We appear to be talking at cross-purposes. Africa is not a land of magic -- why would "abort to Africa" be something for re-entry problems? Once the craft starts re-entry, it's probably completely committed. If something jammed or broke in the fuel/oxidizer delivery system, this would mean no amount of redundant engines meant anything. With a powered landing as the only option, there *must* be fuel delivery to the engines or the ship is a total loss.

I'm not saying it will happen. It's just that airplanes or helicopters, for instance, have flight modes which they can use to attempt safe landings in an unpowered state. Starship will not have that, because even if it can generate enough lift to make a controlled glide, it will be moving way too fast to safely belly land or ditch. (And besides that, I don't think it has the control surfaces to maintain a controlled lifting glide anyway.)

Starship is not unique in having a non-redundant landing option. Pretty much all spacecraft have had this issue to date. But it apparently will be the first Earth orbital spacecraft whose non-redundant landing mode is rocket power.

Going subobital and landing in Africa was an shuttle abort mode, unlike the shuttle starship is not limited to one runway but can land anywhere pretty flat. 
Fuel delivery system, or at least the centralized one is very simple its an valve on top of the header tank, then it might be an central cutoff for the three surface level engines. They each has an cutoff and an main regulator valve but this is redundant, assume the valve controls are also redundant as in it has two motors.

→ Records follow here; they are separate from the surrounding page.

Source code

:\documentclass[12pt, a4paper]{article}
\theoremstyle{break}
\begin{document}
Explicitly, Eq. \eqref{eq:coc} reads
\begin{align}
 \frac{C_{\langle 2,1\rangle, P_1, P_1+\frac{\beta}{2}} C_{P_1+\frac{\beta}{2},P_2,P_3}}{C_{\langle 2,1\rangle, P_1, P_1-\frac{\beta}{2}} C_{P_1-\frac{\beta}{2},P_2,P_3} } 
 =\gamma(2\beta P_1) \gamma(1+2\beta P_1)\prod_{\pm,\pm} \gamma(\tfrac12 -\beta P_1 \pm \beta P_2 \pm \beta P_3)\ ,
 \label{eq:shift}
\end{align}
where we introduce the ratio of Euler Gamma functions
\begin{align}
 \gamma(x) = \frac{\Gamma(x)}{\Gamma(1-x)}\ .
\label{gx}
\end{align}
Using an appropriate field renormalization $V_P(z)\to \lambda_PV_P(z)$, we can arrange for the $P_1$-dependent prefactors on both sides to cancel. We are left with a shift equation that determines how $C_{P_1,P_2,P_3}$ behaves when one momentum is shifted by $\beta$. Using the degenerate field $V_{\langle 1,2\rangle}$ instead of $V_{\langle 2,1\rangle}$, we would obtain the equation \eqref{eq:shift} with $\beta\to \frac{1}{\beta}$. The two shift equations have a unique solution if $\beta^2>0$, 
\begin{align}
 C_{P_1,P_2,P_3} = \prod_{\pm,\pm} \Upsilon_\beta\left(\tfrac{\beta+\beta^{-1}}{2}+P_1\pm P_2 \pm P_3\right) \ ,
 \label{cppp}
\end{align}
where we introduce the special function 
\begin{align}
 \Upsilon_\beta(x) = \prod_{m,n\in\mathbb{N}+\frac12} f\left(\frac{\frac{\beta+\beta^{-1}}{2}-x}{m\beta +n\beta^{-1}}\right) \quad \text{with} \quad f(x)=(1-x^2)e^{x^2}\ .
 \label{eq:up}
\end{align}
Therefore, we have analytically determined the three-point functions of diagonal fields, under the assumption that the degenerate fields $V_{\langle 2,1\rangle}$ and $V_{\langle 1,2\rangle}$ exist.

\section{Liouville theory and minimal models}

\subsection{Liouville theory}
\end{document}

Starship can not glide land trying to make it capable of it would be much heavier than an abort system and unlike an abort system it would not show up until to late to use because the flight profile. 
Some pointed out that the reason they went for 2 set of fins rather than Tintin was that Tintin would put center of drag in front of center of mass making it dynamic unstable while an starship with fins folded back a bit would have center of drag behind center of mass making it stable.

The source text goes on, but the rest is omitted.